Olympic Park reaches its active tipping point
LONDON, August 16,2011 -Tuesday will see a tip-off in the first competitive sports event in the complex which will be hosting the world of sport this time next year.
The venue is the £42m ‘egg-box’ arena which was the first to be delivered by the Olympic Development Authority and which will be dismantled, packed up and shipped off in bits and pieces once the 2012 circus has left town.
In the meantime Britain’s basketball players such as Joel Freeland and Euston-born Drew Sullivan can barely contain themselves at the prospect of an impossible dream: playing for the first British team to compete in Olympic basketball since 1948.
No grand fanfare, no clash of cymbals or roll of a thousand drummers but that does not diminish the significance of the event which Australia and China will set under way: The London International Basketball Invitational.

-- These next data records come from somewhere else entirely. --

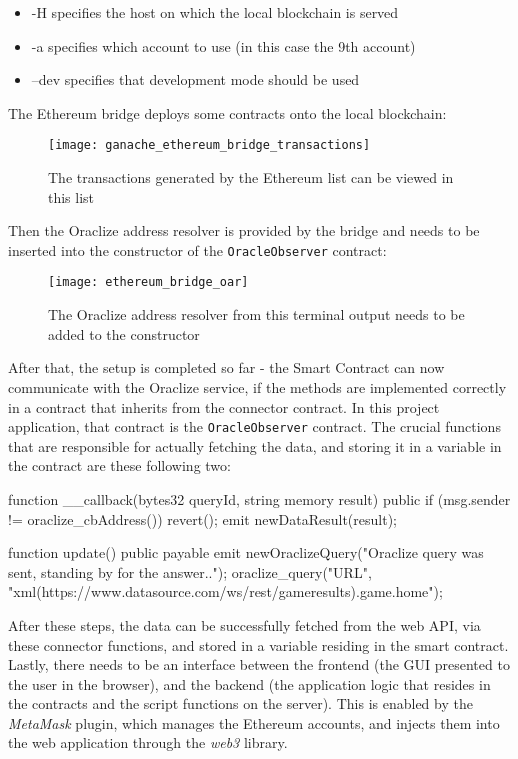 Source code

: \begin{itemize}
	\item -H specifies the host on which the local blockchain is served
	\item -a specifies which account to use (in this case the 9th account)
	\item --dev specifies that development mode should be used
\end{itemize}
The Ethereum bridge deploys some contracts onto the local blockchain:
\begin{figure}[H]
\centering
\texttt{[image: ganache\_ethereum\_bridge\_transactions]}
\caption{The transactions generated by the Ethereum list can be viewed in this list}
\end{figure}
Then the Oraclize address resolver is provided by the bridge and needs to be inserted into the constructor of the \texttt{OracleObserver} contract:
\begin{figure}[H]
\centering
\texttt{[image: ethereum\_bridge\_oar]}
\caption{The Oraclize address resolver from this terminal output needs to be added to the constructor}
\end{figure}
After that, the setup is completed so far - the Smart Contract can now communicate with the Oraclize service, if the methods are implemented correctly in a contract that inherits from the connector contract. In this project application, that contract is the \texttt{OracleObserver} contract. The crucial functions that are responsible for actually fetching the data, and storing it in a variable in the contract are these following two:

\begin{SolidityCode}
function __callback(bytes32 queryId, string memory result) public {
	if (msg.sender != oraclize_cbAddress())
		revert();
	emit newDataResult(result);
}

function update() public payable {
	emit newOraclizeQuery("Oraclize query was sent, standing by for the answer..");
	oraclize_query("URL", "xml(https://www.datasource.com/ws/rest/gameresults).game.home");
}
\end{SolidityCode}

After these steps, the data can be successfully fetched from the web API, via these connector functions, and stored in a variable residing in the smart contract. Lastly, there needs to be an interface between the frontend (the GUI presented to the user in the browser), and the backend (the application logic that resides in the contracts and the script functions on the server). This is enabled by the \emph{MetaMask} plugin, which manages the Ethereum accounts, and injects them into the web application through the \emph{web3} library.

Tickets have been selling briskly rather, one suspects, because of the opportunity to enter the hitherto publicly-inaccessible Olympic Park than to cheer on any of the six nations bringing a sprinkling of NBA players to compete in the latest test event for next year’s summer Games.
This is the crucial factor separating basketball – and next week’s BMX competition - from all the other tests thus far which have included equestrian (in Greenwich), sailing (Weymouth), triathlon (Hyde Park), beach volleyball (Horse Guards Parade), badminton (Wembley Area) marathon swimming (the Serpentine) and road cycling (London and Surrey).
Somehow, with no disrespect to the other sports, seeing the Olympic Park confronting its first ‘live’ start is a signal that the 2012 Games are entering a new phase of competitive sporting lift-off.
David Luckes, head of sport competition with organiser LOCOG, sees the practicalities of the basketball as an important initial test for event technology, for organizational inter-communication as well as for overall accreditation and security procedures.
The debriefing programme, as for the other events, is already scheduled for the post-event hours and days – rather than weeks and months.
Luckes spoke of “pride” at the imminent event, a word which was picked up by Team GB’s players. After this event they go on to the European Championship where their performance level should be sharpened by the ambition of being picked to return to the Olympic Park . . . this time next year.